● WHAT IS BEING ASKED: Every record should be written out exactly, with the pictures left out.

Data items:

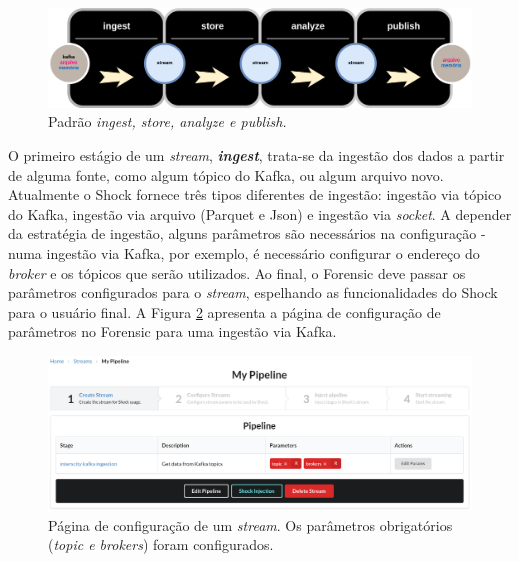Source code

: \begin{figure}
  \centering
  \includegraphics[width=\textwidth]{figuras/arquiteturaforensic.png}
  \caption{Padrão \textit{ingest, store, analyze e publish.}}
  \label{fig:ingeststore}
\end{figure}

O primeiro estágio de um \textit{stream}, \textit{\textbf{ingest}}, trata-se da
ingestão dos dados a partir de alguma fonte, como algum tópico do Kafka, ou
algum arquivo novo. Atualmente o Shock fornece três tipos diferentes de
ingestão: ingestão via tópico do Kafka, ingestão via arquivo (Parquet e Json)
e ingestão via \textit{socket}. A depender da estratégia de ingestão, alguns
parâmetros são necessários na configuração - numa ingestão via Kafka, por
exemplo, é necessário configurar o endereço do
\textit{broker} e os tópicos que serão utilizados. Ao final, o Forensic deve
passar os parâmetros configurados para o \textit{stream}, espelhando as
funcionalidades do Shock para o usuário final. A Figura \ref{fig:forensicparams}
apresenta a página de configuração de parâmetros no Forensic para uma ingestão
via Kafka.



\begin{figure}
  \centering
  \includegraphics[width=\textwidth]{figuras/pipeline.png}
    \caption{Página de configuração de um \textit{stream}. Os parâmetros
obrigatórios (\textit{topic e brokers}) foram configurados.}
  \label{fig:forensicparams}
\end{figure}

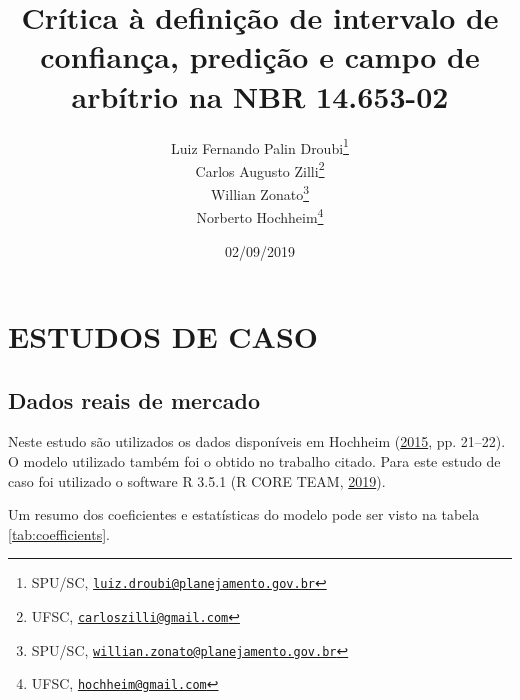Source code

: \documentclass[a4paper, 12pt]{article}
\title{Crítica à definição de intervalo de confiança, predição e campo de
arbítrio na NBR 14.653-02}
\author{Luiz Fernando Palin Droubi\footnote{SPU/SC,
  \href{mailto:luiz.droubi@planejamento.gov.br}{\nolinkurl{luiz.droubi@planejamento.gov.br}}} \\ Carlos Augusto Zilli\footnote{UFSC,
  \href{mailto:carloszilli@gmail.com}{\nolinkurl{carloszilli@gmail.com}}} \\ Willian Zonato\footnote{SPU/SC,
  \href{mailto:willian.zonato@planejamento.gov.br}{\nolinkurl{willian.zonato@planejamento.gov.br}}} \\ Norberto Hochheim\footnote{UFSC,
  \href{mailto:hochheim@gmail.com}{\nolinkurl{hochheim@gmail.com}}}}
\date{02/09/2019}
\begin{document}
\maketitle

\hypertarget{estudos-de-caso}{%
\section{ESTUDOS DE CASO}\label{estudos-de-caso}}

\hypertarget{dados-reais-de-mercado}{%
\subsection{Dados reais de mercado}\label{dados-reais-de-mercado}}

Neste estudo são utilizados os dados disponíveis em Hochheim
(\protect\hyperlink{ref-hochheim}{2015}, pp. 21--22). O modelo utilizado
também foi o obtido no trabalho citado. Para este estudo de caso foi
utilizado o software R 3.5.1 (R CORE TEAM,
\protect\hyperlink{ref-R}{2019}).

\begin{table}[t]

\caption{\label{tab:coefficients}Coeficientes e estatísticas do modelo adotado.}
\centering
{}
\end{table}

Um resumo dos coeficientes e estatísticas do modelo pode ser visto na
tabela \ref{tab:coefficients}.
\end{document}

● EXERCISE ANSWER:
Source code

: \begin{figure}
  \centering
  \includegraphics[width=\textwidth]{figuras/arquiteturaforensic.png}
  \caption{Padrão \textit{ingest, store, analyze e publish.}}
  \label{fig:ingeststore}
\end{figure}

O primeiro estágio de um \textit{stream}, \textit{\textbf{ingest}}, trata-se da
ingestão dos dados a partir de alguma fonte, como algum tópico do Kafka, ou
algum arquivo novo. Atualmente o Shock fornece três tipos diferentes de
ingestão: ingestão via tópico do Kafka, ingestão via arquivo (Parquet e Json)
e ingestão via \textit{socket}. A depender da estratégia de ingestão, alguns
parâmetros são necessários na configuração - numa ingestão via Kafka, por
exemplo, é necessário configurar o endereço do
\textit{broker} e os tópicos que serão utilizados. Ao final, o Forensic deve
passar os parâmetros configurados para o \textit{stream}, espelhando as
funcionalidades do Shock para o usuário final. A Figura \ref{fig:forensicparams}
apresenta a página de configuração de parâmetros no Forensic para uma ingestão
via Kafka.



\begin{figure}
  \centering
  \includegraphics[width=\textwidth]{figuras/pipeline.png}
    \caption{Página de configuração de um \textit{stream}. Os parâmetros
obrigatórios (\textit{topic e brokers}) foram configurados.}
  \label{fig:forensicparams}
\end{figure}

Source code

: \documentclass[a4paper, 12pt]{article}
\title{Crítica à definição de intervalo de confiança, predição e campo de
arbítrio na NBR 14.653-02}
\author{Luiz Fernando Palin Droubi\footnote{SPU/SC,
  \href{mailto:luiz.droubi@planejamento.gov.br}{\nolinkurl{luiz.droubi@planejamento.gov.br}}} \\ Carlos Augusto Zilli\footnote{UFSC,
  \href{mailto:carloszilli@gmail.com}{\nolinkurl{carloszilli@gmail.com}}} \\ Willian Zonato\footnote{SPU/SC,
  \href{mailto:willian.zonato@planejamento.gov.br}{\nolinkurl{willian.zonato@planejamento.gov.br}}} \\ Norberto Hochheim\footnote{UFSC,
  \href{mailto:hochheim@gmail.com}{\nolinkurl{hochheim@gmail.com}}}}
\date{02/09/2019}
\begin{document}
\maketitle

\hypertarget{estudos-de-caso}{%
\section{ESTUDOS DE CASO}\label{estudos-de-caso}}

\hypertarget{dados-reais-de-mercado}{%
\subsection{Dados reais de mercado}\label{dados-reais-de-mercado}}

Neste estudo são utilizados os dados disponíveis em Hochheim
(\protect\hyperlink{ref-hochheim}{2015}, pp. 21--22). O modelo utilizado
também foi o obtido no trabalho citado. Para este estudo de caso foi
utilizado o software R 3.5.1 (R CORE TEAM,
\protect\hyperlink{ref-R}{2019}).

\begin{table}[t]

\caption{\label{tab:coefficients}Coeficientes e estatísticas do modelo adotado.}
\centering
{}
\end{table}

Um resumo dos coeficientes e estatísticas do modelo pode ser visto na
tabela \ref{tab:coefficients}.
\end{document}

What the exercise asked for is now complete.